_Exercise goal_
Copy every line below exactly.

_Dataset excerpts_
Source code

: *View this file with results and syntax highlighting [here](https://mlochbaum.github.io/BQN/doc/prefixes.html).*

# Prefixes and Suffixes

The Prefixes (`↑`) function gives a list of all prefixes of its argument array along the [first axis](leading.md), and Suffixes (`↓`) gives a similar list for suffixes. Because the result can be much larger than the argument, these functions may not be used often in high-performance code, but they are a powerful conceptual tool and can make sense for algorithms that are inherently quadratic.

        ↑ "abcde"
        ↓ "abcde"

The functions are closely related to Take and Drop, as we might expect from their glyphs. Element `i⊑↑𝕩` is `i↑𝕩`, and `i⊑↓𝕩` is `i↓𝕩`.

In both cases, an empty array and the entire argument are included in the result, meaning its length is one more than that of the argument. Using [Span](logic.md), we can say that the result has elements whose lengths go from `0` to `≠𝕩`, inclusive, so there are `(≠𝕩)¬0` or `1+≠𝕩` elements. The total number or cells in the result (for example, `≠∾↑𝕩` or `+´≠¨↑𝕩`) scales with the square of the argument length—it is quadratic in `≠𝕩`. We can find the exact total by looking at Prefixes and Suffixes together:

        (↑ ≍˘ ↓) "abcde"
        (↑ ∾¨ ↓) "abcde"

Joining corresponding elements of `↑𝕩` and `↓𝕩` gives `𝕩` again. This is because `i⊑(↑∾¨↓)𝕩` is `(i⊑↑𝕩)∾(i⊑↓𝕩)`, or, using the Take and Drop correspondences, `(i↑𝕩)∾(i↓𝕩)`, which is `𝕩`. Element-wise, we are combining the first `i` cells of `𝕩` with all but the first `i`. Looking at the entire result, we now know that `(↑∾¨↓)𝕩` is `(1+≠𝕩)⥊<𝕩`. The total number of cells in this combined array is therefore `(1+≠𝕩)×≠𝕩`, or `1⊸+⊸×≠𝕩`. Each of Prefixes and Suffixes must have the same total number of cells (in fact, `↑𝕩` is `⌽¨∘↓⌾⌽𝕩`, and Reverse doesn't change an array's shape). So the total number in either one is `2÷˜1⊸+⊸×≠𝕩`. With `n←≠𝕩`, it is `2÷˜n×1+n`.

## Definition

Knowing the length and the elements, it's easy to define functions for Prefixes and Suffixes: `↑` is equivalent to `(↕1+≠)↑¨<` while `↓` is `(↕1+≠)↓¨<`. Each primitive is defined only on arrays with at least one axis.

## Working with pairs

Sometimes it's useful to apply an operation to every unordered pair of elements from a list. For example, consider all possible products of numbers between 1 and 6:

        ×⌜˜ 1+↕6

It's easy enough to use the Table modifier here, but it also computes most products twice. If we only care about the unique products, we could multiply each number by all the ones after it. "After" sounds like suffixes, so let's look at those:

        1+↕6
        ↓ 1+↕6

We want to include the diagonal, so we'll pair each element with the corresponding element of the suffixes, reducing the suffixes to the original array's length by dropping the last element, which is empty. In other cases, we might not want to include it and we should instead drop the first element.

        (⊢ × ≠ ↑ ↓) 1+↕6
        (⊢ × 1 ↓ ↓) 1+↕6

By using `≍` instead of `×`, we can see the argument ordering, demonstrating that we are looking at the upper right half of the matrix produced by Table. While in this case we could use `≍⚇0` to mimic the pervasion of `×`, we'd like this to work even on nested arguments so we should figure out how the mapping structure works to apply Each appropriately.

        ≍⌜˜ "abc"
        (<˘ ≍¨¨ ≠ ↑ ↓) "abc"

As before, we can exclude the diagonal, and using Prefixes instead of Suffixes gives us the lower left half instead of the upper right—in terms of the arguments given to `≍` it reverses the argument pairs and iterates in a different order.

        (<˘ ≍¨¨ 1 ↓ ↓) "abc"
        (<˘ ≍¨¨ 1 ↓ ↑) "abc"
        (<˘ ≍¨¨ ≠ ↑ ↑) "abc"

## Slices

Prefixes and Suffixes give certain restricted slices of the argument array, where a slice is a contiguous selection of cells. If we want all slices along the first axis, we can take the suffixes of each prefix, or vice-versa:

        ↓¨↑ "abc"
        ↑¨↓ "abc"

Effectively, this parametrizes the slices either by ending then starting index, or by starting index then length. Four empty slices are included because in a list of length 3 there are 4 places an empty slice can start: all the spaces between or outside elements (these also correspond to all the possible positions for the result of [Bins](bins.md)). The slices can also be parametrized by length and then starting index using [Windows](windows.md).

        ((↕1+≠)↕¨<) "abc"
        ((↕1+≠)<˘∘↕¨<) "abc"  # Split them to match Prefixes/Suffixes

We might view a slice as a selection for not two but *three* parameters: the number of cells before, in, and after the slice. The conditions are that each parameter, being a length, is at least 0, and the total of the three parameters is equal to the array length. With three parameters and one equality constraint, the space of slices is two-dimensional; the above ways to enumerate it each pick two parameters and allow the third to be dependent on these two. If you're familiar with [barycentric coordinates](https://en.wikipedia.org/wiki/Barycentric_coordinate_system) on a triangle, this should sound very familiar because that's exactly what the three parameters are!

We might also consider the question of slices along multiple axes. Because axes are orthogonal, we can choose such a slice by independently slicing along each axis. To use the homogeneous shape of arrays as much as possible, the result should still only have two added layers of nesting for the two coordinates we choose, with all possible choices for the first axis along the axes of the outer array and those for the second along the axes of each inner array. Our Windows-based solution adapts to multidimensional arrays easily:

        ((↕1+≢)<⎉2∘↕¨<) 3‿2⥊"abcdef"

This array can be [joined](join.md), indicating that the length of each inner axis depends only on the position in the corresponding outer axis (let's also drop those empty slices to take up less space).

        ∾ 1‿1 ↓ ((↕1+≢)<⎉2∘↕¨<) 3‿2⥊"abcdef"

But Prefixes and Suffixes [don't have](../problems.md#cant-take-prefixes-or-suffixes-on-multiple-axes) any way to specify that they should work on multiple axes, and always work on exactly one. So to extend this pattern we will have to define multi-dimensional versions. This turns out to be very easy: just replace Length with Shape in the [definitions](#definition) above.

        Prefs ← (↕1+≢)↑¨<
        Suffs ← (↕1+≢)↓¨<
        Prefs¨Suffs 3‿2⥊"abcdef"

_Task answer_
Source code

: *View this file with results and syntax highlighting [here](https://mlochbaum.github.io/BQN/doc/prefixes.html).*

# Prefixes and Suffixes

The Prefixes (`↑`) function gives a list of all prefixes of its argument array along the [first axis](leading.md), and Suffixes (`↓`) gives a similar list for suffixes. Because the result can be much larger than the argument, these functions may not be used often in high-performance code, but they are a powerful conceptual tool and can make sense for algorithms that are inherently quadratic.

        ↑ "abcde"
        ↓ "abcde"

The functions are closely related to Take and Drop, as we might expect from their glyphs. Element `i⊑↑𝕩` is `i↑𝕩`, and `i⊑↓𝕩` is `i↓𝕩`.

In both cases, an empty array and the entire argument are included in the result, meaning its length is one more than that of the argument. Using [Span](logic.md), we can say that the result has elements whose lengths go from `0` to `≠𝕩`, inclusive, so there are `(≠𝕩)¬0` or `1+≠𝕩` elements. The total number or cells in the result (for example, `≠∾↑𝕩` or `+´≠¨↑𝕩`) scales with the square of the argument length—it is quadratic in `≠𝕩`. We can find the exact total by looking at Prefixes and Suffixes together:

        (↑ ≍˘ ↓) "abcde"
        (↑ ∾¨ ↓) "abcde"

Joining corresponding elements of `↑𝕩` and `↓𝕩` gives `𝕩` again. This is because `i⊑(↑∾¨↓)𝕩` is `(i⊑↑𝕩)∾(i⊑↓𝕩)`, or, using the Take and Drop correspondences, `(i↑𝕩)∾(i↓𝕩)`, which is `𝕩`. Element-wise, we are combining the first `i` cells of `𝕩` with all but the first `i`. Looking at the entire result, we now know that `(↑∾¨↓)𝕩` is `(1+≠𝕩)⥊<𝕩`. The total number of cells in this combined array is therefore `(1+≠𝕩)×≠𝕩`, or `1⊸+⊸×≠𝕩`. Each of Prefixes and Suffixes must have the same total number of cells (in fact, `↑𝕩` is `⌽¨∘↓⌾⌽𝕩`, and Reverse doesn't change an array's shape). So the total number in either one is `2÷˜1⊸+⊸×≠𝕩`. With `n←≠𝕩`, it is `2÷˜n×1+n`.

## Definition

Knowing the length and the elements, it's easy to define functions for Prefixes and Suffixes: `↑` is equivalent to `(↕1+≠)↑¨<` while `↓` is `(↕1+≠)↓¨<`. Each primitive is defined only on arrays with at least one axis.

## Working with pairs

Sometimes it's useful to apply an operation to every unordered pair of elements from a list. For example, consider all possible products of numbers between 1 and 6:

        ×⌜˜ 1+↕6

It's easy enough to use the Table modifier here, but it also computes most products twice. If we only care about the unique products, we could multiply each number by all the ones after it. "After" sounds like suffixes, so let's look at those:

        1+↕6
        ↓ 1+↕6

We want to include the diagonal, so we'll pair each element with the corresponding element of the suffixes, reducing the suffixes to the original array's length by dropping the last element, which is empty. In other cases, we might not want to include it and we should instead drop the first element.

        (⊢ × ≠ ↑ ↓) 1+↕6
        (⊢ × 1 ↓ ↓) 1+↕6

By using `≍` instead of `×`, we can see the argument ordering, demonstrating that we are looking at the upper right half of the matrix produced by Table. While in this case we could use `≍⚇0` to mimic the pervasion of `×`, we'd like this to work even on nested arguments so we should figure out how the mapping structure works to apply Each appropriately.

        ≍⌜˜ "abc"
        (<˘ ≍¨¨ ≠ ↑ ↓) "abc"

As before, we can exclude the diagonal, and using Prefixes instead of Suffixes gives us the lower left half instead of the upper right—in terms of the arguments given to `≍` it reverses the argument pairs and iterates in a different order.

        (<˘ ≍¨¨ 1 ↓ ↓) "abc"
        (<˘ ≍¨¨ 1 ↓ ↑) "abc"
        (<˘ ≍¨¨ ≠ ↑ ↑) "abc"

## Slices

Prefixes and Suffixes give certain restricted slices of the argument array, where a slice is a contiguous selection of cells. If we want all slices along the first axis, we can take the suffixes of each prefix, or vice-versa:

        ↓¨↑ "abc"
        ↑¨↓ "abc"

Effectively, this parametrizes the slices either by ending then starting index, or by starting index then length. Four empty slices are included because in a list of length 3 there are 4 places an empty slice can start: all the spaces between or outside elements (these also correspond to all the possible positions for the result of [Bins](bins.md)). The slices can also be parametrized by length and then starting index using [Windows](windows.md).

        ((↕1+≠)↕¨<) "abc"
        ((↕1+≠)<˘∘↕¨<) "abc"  # Split them to match Prefixes/Suffixes

We might view a slice as a selection for not two but *three* parameters: the number of cells before, in, and after the slice. The conditions are that each parameter, being a length, is at least 0, and the total of the three parameters is equal to the array length. With three parameters and one equality constraint, the space of slices is two-dimensional; the above ways to enumerate it each pick two parameters and allow the third to be dependent on these two. If you're familiar with [barycentric coordinates](https://en.wikipedia.org/wiki/Barycentric_coordinate_system) on a triangle, this should sound very familiar because that's exactly what the three parameters are!

We might also consider the question of slices along multiple axes. Because axes are orthogonal, we can choose such a slice by independently slicing along each axis. To use the homogeneous shape of arrays as much as possible, the result should still only have two added layers of nesting for the two coordinates we choose, with all possible choices for the first axis along the axes of the outer array and those for the second along the axes of each inner array. Our Windows-based solution adapts to multidimensional arrays easily:

        ((↕1+≢)<⎉2∘↕¨<) 3‿2⥊"abcdef"

This array can be [joined](join.md), indicating that the length of each inner axis depends only on the position in the corresponding outer axis (let's also drop those empty slices to take up less space).

        ∾ 1‿1 ↓ ((↕1+≢)<⎉2∘↕¨<) 3‿2⥊"abcdef"

But Prefixes and Suffixes [don't have](../problems.md#cant-take-prefixes-or-suffixes-on-multiple-axes) any way to specify that they should work on multiple axes, and always work on exactly one. So to extend this pattern we will have to define multi-dimensional versions. This turns out to be very easy: just replace Length with Shape in the [definitions](#definition) above.

        Prefs ← (↕1+≢)↑¨<
        Suffs ← (↕1+≢)↓¨<
        Prefs¨Suffs 3‿2⥊"abcdef"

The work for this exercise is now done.